▶ [PROBLEM REQUIREMENTS]
Filter the entries below down to the lines that hold "such".

▶ [EXTRACTED RECORDS]
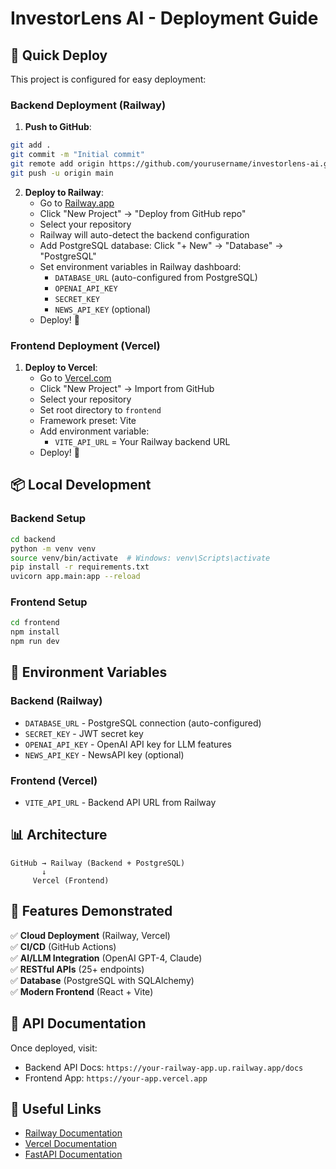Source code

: # InvestorLens AI - Deployment Guide

## 🚀 Quick Deploy

This project is configured for easy deployment:

### Backend Deployment (Railway)

1. **Push to GitHub**:
```bash
git add .
git commit -m "Initial commit"
git remote add origin https://github.com/yourusername/investorlens-ai.git
git push -u origin main
```

2. **Deploy to Railway**:
   - Go to [Railway.app](https://railway.app)
   - Click "New Project" → "Deploy from GitHub repo"
   - Select your repository
   - Railway will auto-detect the backend configuration
   - Add PostgreSQL database: Click "+ New" → "Database" → "PostgreSQL"
   - Set environment variables in Railway dashboard:
     - `DATABASE_URL` (auto-configured from PostgreSQL)
     - `OPENAI_API_KEY`
     - `SECRET_KEY`
     - `NEWS_API_KEY` (optional)
   - Deploy! 🎉

### Frontend Deployment (Vercel)

1. **Deploy to Vercel**:
   - Go to [Vercel.com](https://vercel.com)
   - Click "New Project" → Import from GitHub
   - Select your repository
   - Set root directory to `frontend`
   - Framework preset: Vite
   - Add environment variable:
     - `VITE_API_URL` = Your Railway backend URL
   - Deploy! 🎉

## 📦 Local Development

### Backend Setup
```bash
cd backend
python -m venv venv
source venv/bin/activate  # Windows: venv\Scripts\activate
pip install -r requirements.txt
uvicorn app.main:app --reload
```

### Frontend Setup
```bash
cd frontend
npm install
npm run dev
```

## 🔧 Environment Variables

### Backend (Railway)
- `DATABASE_URL` - PostgreSQL connection (auto-configured)
- `SECRET_KEY` - JWT secret key
- `OPENAI_API_KEY` - OpenAI API key for LLM features
- `NEWS_API_KEY` - NewsAPI key (optional)

### Frontend (Vercel)
- `VITE_API_URL` - Backend API URL from Railway

## 📊 Architecture

```
GitHub → Railway (Backend + PostgreSQL)
       ↓
     Vercel (Frontend)
```

## 🎯 Features Demonstrated

✅ **Cloud Deployment** (Railway, Vercel)  
✅ **CI/CD** (GitHub Actions)  
✅ **AI/LLM Integration** (OpenAI GPT-4, Claude)  
✅ **RESTful APIs** (25+ endpoints)  
✅ **Database** (PostgreSQL with SQLAlchemy)  
✅ **Modern Frontend** (React + Vite)  

## 📝 API Documentation

Once deployed, visit:
- Backend API Docs: `https://your-railway-app.up.railway.app/docs`
- Frontend App: `https://your-app.vercel.app`

## 🔗 Useful Links

- [Railway Documentation](https://docs.railway.app)
- [Vercel Documentation](https://vercel.com/docs)
- [FastAPI Documentation](https://fastapi.tiangolo.com)


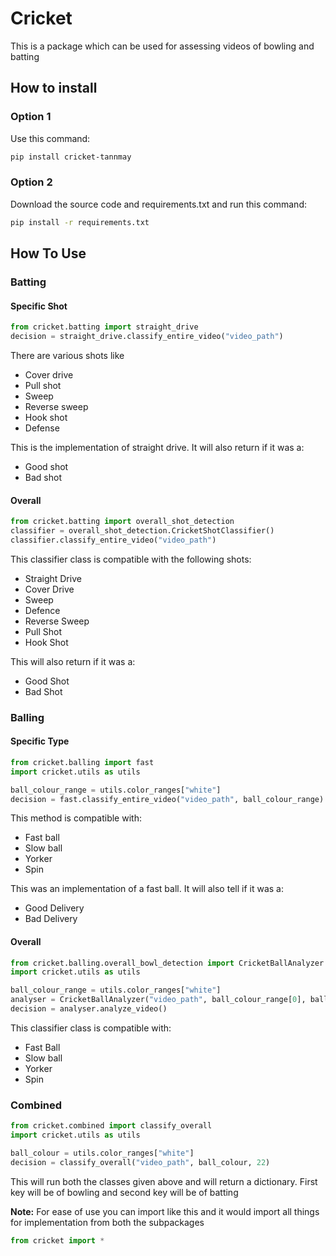 # Cricket
This is a package which can be used for assessing videos of bowling and batting

## How to install
### Option 1
Use this command:
```bash
pip install cricket-tannmay
```
### Option 2
Download the source code and requirements.txt and run this command:
```bash
pip install -r requirements.txt
```

## How To Use
### Batting
#### Specific Shot
```python
from cricket.batting import straight_drive
decision = straight_drive.classify_entire_video("video_path")
```
There are various shots like 
- Cover drive
- Pull shot
- Sweep
- Reverse sweep
- Hook shot
- Defense

This is the implementation of straight drive.
It will also return if it was a:
- Good shot
- Bad shot

#### Overall
```python
from cricket.batting import overall_shot_detection
classifier = overall_shot_detection.CricketShotClassifier()
classifier.classify_entire_video("video_path")
```
This classifier class is compatible with the following shots:
- Straight Drive
- Cover Drive
- Sweep
- Defence
- Reverse Sweep
- Pull Shot
- Hook Shot

This will also return if it was a:
- Good Shot
- Bad Shot

### Balling
#### Specific Type

```python
from cricket.balling import fast
import cricket.utils as utils

ball_colour_range = utils.color_ranges["white"]
decision = fast.classify_entire_video("video_path", ball_colour_range)
```
This method is compatible with:
- Fast ball
- Slow ball
- Yorker
- Spin

This was an implementation of a fast ball. It will also tell if it was a:
- Good Delivery
- Bad Delivery

#### Overall
```python
from cricket.balling.overall_bowl_detection import CricketBallAnalyzer
import cricket.utils as utils

ball_colour_range = utils.color_ranges["white"]
analyser = CricketBallAnalyzer("video_path", ball_colour_range[0], ball_colour_range[1], 22)
decision = analyser.analyze_video()
```
This classifier class is compatible with:
- Fast Ball
- Slow ball
- Yorker
- Spin

### Combined
```python
from cricket.combined import classify_overall
import cricket.utils as utils

ball_colour = utils.color_ranges["white"]
decision = classify_overall("video_path", ball_colour, 22)
```
This will run both the classes given above and will return a dictionary. First key will be of bowling and second key will be of batting

**Note:** For ease of use you can import like this and it would import all things for implementation from both the subpackages
```python
from cricket import *
```

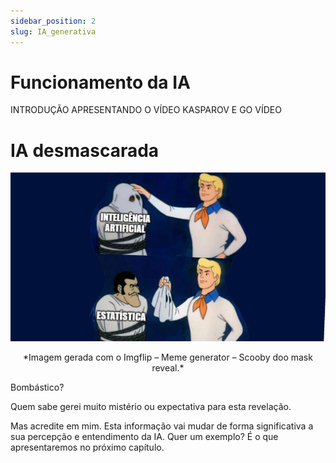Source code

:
 ```yaml
---
sidebar_position: 2
slug: IA_generativa
---
```


# Funcionamento da IA
INTRODUÇÃO APRESENTANDO O VÍDEO KASPAROV E GO
VÍDEO

# IA desmascarada
![Vamos desmascarar?](desmascarando.jpg)
<center>*Imagem gerada com o Imgflip – Meme generator – Scooby doo mask reveal.*</center>

Bombástico?

Quem sabe gerei muito mistério ou expectativa para esta revelação.

Mas acredite em mim. Esta informação vai mudar de forma significativa a sua percepção e entendimento da IA. Quer um exemplo? É o que apresentaremos no próximo capítulo.
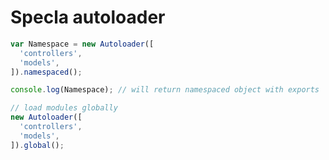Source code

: # Specla autoloader

```js
var Namespace = new Autoloader([
  'controllers',
  'models',
]).namespaced();

console.log(Namespace); // will return namespaced object with exports
```

```js
// load modules globally
new Autoloader([
  'controllers',
  'models',
]).global();
```
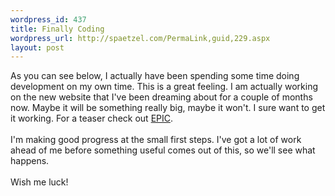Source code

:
 ```yaml
--- 
wordpress_id: 437
title: Finally Coding
wordpress_url: http://spaetzel.com/PermaLink,guid,229.aspx
layout: post
---
```

As you can see below, I actually have been spending some time doing development on my own time. This is a great feeling. I am actually working on the new website that I've been dreaming about for a couple of months now.  Maybe it will be something really big, maybe it won't. I sure want to get it working. For a teaser check out <a href="http://epic.chalksidewalk.com/">EPIC</a>.<br />
        <br />
        I'm making good progress at the small first steps. I've got a lot of work ahead of
        me before something useful comes out of this, so we'll see what happens.
        <br />
        <br />
        Wish me luck!<img width="0" height="0" src="http://spaetzel.com/aggbug.ashx?id=229" />
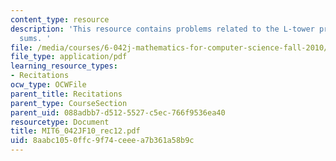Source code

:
 ```yaml
---
content_type: resource
description: 'This resource contains problems related to the L-tower problem, double
  sums. '
file: /media/courses/6-042j-mathematics-for-computer-science-fall-2010/8aabc1050ffc9f74ceeea7b361a58b9c_MIT6_042JF10_rec12.pdf
file_type: application/pdf
learning_resource_types:
- Recitations
ocw_type: OCWFile
parent_title: Recitations
parent_type: CourseSection
parent_uid: 088adbb7-d512-5527-c5ec-766f9536ea40
resourcetype: Document
title: MIT6_042JF10_rec12.pdf
uid: 8aabc105-0ffc-9f74-ceee-a7b361a58b9c
---
```

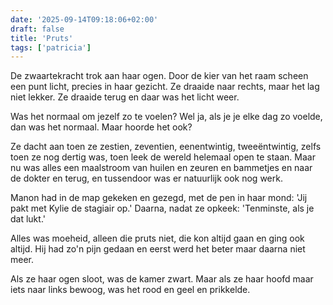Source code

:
 ```yaml
---
date: '2025-09-14T09:18:06+02:00'
draft: false
title: 'Pruts'
tags: ['patricia']
---
```


De zwaartekracht trok aan haar ogen. Door de kier van het raam scheen een punt licht, precies in haar gezicht. Ze draaide naar rechts, maar het lag niet lekker. Ze draaide terug en daar was het licht weer.

Was het normaal om jezelf zo te voelen? Wel ja, als je je elke dag zo voelde, dan was het normaal. Maar hoorde het ook? 

Ze dacht aan toen ze zestien, zeventien, eenentwintig, tweeëntwintig, zelfs toen ze nog dertig was, toen leek de wereld helemaal open te staan. Maar nu was alles een maalstroom van huilen en zeuren en bammetjes en naar de dokter en terug, en tussendoor was er natuurlijk ook nog werk.

Manon had in de map gekeken en gezegd, met de pen in haar mond: 'Jij pakt met Kylie de stagiair op.' Daarna, nadat ze opkeek: 'Tenminste, als je dat lukt.'

Alles was moeheid, alleen die pruts niet, die kon altijd gaan en ging ook altijd. Hij had zo'n pijn gedaan en eerst werd het beter maar daarna niet meer.

Als ze haar ogen sloot, was de kamer zwart. Maar als ze haar hoofd maar iets naar links bewoog, was het rood en geel en prikkelde.
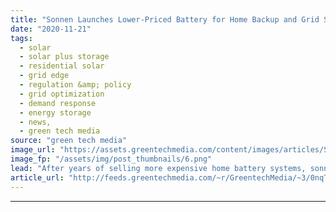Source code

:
 ```yaml
---
title: "Sonnen Launches Lower-Priced Battery for Home Backup and Grid Services"
date: "2020-11-21"
tags: 
  - solar
  - solar plus storage 
  - residential solar
  - grid edge
  - regulation &amp; policy
  - grid optimization
  - demand response
  - energy storage
  - news,
  - green tech media
source: "green tech media"
image_url: "https://assets.greentechmedia.com/content/images/articles/Sonnen_Core_House_XL.jpeg"
image_fp: "/assets/img/post_thumbnails/6.png"
lead: "After years of selling more expensive home battery systems, sonnen launched a new product Thursday to compete on cost with other mainstream options in the U.S. residential energy storage market. The Germany-based company, acquired by oil major Shell  ..."
article_url: "http://feeds.greentechmedia.com/~r/GreentechMedia/~3/0nqTtYXbFoI/sonnen-launches-cost-competitive-battery-to-expand-home-storage-options"
---
```


---
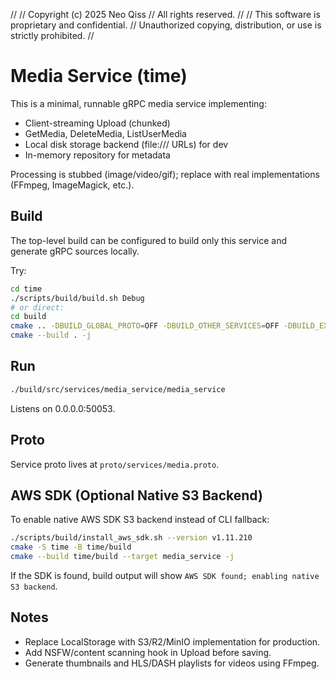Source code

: //
// Copyright (c) 2025 Neo Qiss
// All rights reserved.
//
// This software is proprietary and confidential.
// Unauthorized copying, distribution, or use is strictly prohibited.
//

# Media Service (time)

This is a minimal, runnable gRPC media service implementing:

- Client-streaming Upload (chunked)
- GetMedia, DeleteMedia, ListUserMedia
- Local disk storage backend (file:/// URLs) for dev
- In-memory repository for metadata

Processing is stubbed (image/video/gif); replace with real implementations (FFmpeg, ImageMagick, etc.).

## Build

The top-level build can be configured to build only this service and generate gRPC sources locally.

Try:

```bash
cd time
./scripts/build/build.sh Debug
# or direct:
cd build
cmake .. -DBUILD_GLOBAL_PROTO=OFF -DBUILD_OTHER_SERVICES=OFF -DBUILD_EXTERNAL=OFF -DBUILD_TESTS=OFF
cmake --build . -j
```

## Run

```bash
./build/src/services/media_service/media_service
```

Listens on 0.0.0.0:50053.

## Proto

Service proto lives at `proto/services/media.proto`.

## AWS SDK (Optional Native S3 Backend)

To enable native AWS SDK S3 backend instead of CLI fallback:

```bash
./scripts/build/install_aws_sdk.sh --version v1.11.210
cmake -S time -B time/build
cmake --build time/build --target media_service -j
```

If the SDK is found, build output will show `AWS SDK found; enabling native S3 backend`.

## Notes

- Replace LocalStorage with S3/R2/MinIO implementation for production.
- Add NSFW/content scanning hook in Upload before saving.
- Generate thumbnails and HLS/DASH playlists for videos using FFmpeg.
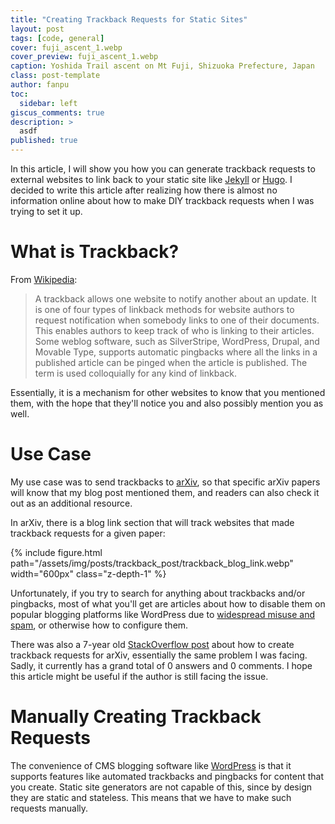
 ```yaml
---
title: "Creating Trackback Requests for Static Sites"
layout: post
tags: [code, general]
cover: fuji_ascent_1.webp
cover_preview: fuji_ascent_1.webp
caption: Yoshida Trail ascent on Mt Fuji, Shizuoka Prefecture, Japan
class: post-template
author: fanpu
toc:
  sidebar: left
giscus_comments: true
description: >
  asdf
published: true
---
```


In this article, I will show you how you can generate trackback requests to
external websites to link back to your static site like
[Jekyll](https://jekyllrb.com/) or [Hugo](https://gohugo.io/).
I decided to write this article after realizing how there is almost no
information online about how to make DIY trackback requests when I was
trying to set it up.

# What is Trackback?
From [Wikipedia]():

> A trackback allows one website to notify another about an update. It is one
of four types of linkback methods for website authors to request notification
when somebody links to one of their documents. This enables authors to keep
track of who is linking to their articles. Some weblog software, such as
SilverStripe, WordPress, Drupal, and Movable Type, supports automatic pingbacks
where all the links in a published article can be pinged when the article is
published. The term is used colloquially for any kind of linkback.

Essentially, it is a mechanism for other websites to know that you mentioned them,
with the hope that they'll notice you and also possibly mention you as well.

# Use Case
My use case was to send trackbacks to [arXiv](https://info.arxiv.org/help/trackback.html),
so that specific arXiv papers will know that my blog post mentioned them, and readers
can also check it out as an additional resource.

In arXiv, there is a blog link section that will track websites that made trackback
requests for a given paper:

{% include figure.html 
    path="/assets/img/posts/trackback_post/trackback_blog_link.webp"
    width="600px"
    class="z-depth-1"
%}

Unfortunately, if you try to search for anything about trackbacks and/or
pingbacks, most of what you'll get are articles about how to disable them on
popular blogging platforms like WordPress due to [widespread misuse and spam](https://blog.hubspot.com/website/trackback-spam), or
otherwise how to configure them. 

There was also a 7-year old [StackOverflow post](https://superuser.com/questions/1098682/how-to-send-trackback-to-arxiv-papers-from-a-jekyll-blog) about how to
create trackback requests for arXiv, essentially the same problem I was facing. 
Sadly, it currently has a grand total of 0 answers and 0 comments. I hope this
article might be useful if the author is still facing the issue.

# Manually Creating Trackback Requests
The convenience of CMS blogging software like
[WordPress](https://wordpress.org/documentation/article/trackbacks-and-pingbacks/)
is that it supports features like automated trackbacks and pingbacks for content
that you create. Static site generators are not capable of this, since by design they
are static and stateless. This means that we have to make such requests manually.

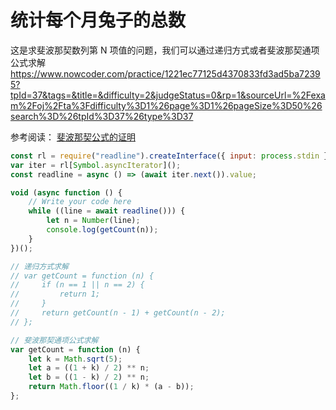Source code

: # 统计每个月兔子的总数
这是求斐波那契数列第 N 项值的问题，我们可以通过递归方式或者斐波那契通项公式求解
https://www.nowcoder.com/practice/1221ec77125d4370833fd3ad5ba72395?tpId=37&tags=&title=&difficulty=2&judgeStatus=0&rp=1&sourceUrl=%2Fexam%2Foj%2Fta%3Fdifficulty%3D1%26page%3D1%26pageSize%3D50%26search%3D%26tpId%3D37%26type%3D37

参考阅读：
[斐波那契公式的证明](https://zhuanlan.zhihu.com/p/352341370#:~:text=%E6%89%80%E4%BB%A5%E6%96%90%E6%B3%A2%E9%82%A3%E5%A5%91%E6%95%B0%E5%88%97%E7%9A%84%E9%80%9A%E9%A1%B9%E5%85%AC%E5%BC%8F%E5%B0%B1%E6%98%AF%EF%BC%9A%20F_n%3Dfrac%20%7B1%7D%20%7Bsqrt%20%7B5%7D%7Dleft%20%28%28frac%20%7B1%2Bsqrt%20%7B5%7D%7D,%7B2%7D%29%5En-%20%28frac%20%7B1-sqrt%20%7B5%7D%7D%20%7B2%7D%29%5Enright%29%5C%20%E7%BC%96%E8%BE%91%E4%BA%8E%202021-05-01%2021%3A15)
```js
const rl = require("readline").createInterface({ input: process.stdin });
var iter = rl[Symbol.asyncIterator]();
const readline = async () => (await iter.next()).value;

void (async function () {
    // Write your code here
    while ((line = await readline())) {
        let n = Number(line);
        console.log(getCount(n));
    }
})();

// 递归方式求解
// var getCount = function (n) {
//     if (n == 1 || n == 2) {
//         return 1;
//     }
//     return getCount(n - 1) + getCount(n - 2);
// };

// 斐波那契通项公式求解
var getCount = function (n) {
    let k = Math.sqrt(5);
    let a = ((1 + k) / 2) ** n;
    let b = ((1 - k) / 2) ** n;
    return Math.floor((1 / k) * (a - b));
};
```
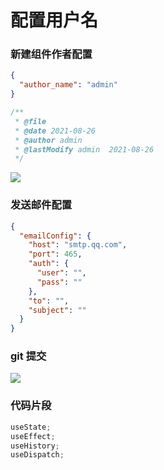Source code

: # 配置用户名

### 新建组件作者配置

```json
{
  "author_name": "admin"
}
```

```js
/**
 * @file
 * @date 2021-08-26
 * @author admin
 * @lastModify admin  2021-08-26
 */
```

![](https://i0.hdslb.com/bfs/album/8f580014bb8d7374d8ae458c19f88d8829152c02.png)

### 发送邮件配置

```json
{
  "emailConfig": {
    "host": "smtp.qq.com",
    "port": 465,
    "auth": {
      "user": "",
      "pass": ""
    },
    "to": "",
    "subject": ""
  }
}
```

### git 提交

![](https://s3.bmp.ovh/imgs/2021/12/48a5e00c200f5299.gif)

### 代码片段

```js
useState;
useEffect;
useHistory;
useDispatch;
```
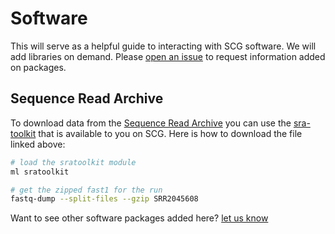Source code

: # Software

This will serve as a helpful guide to interacting with SCG software. We will
add libraries on demand. Please [open an issue](https://github.com/stanford-rc/docs-scg/issues)
to request information added on packages.

## Sequence Read Archive

To download data from the [Sequence Read Archive](https://trace.ncbi.nlm.nih.gov/Traces/sra/?run=SRR2045608)
you can use the [sra-toolkit](https://github.com/ncbi/sra-tools) that is available to you on SCG. Here is how to download
the file linked above:


```bash
# load the sratoolkit module
ml sratoolkit

# get the zipped fast1 for the run
fastq-dump --split-files --gzip SRR2045608
```

Want to see other software packages added here? [let us know](https://github.com/stanford-rc/docs-scg/issues)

▶ [SOLVED EXERCISE]
track of who is linking to their articles. Some weblog software, such as
are static and stateless. This means that we have to make such requests manually.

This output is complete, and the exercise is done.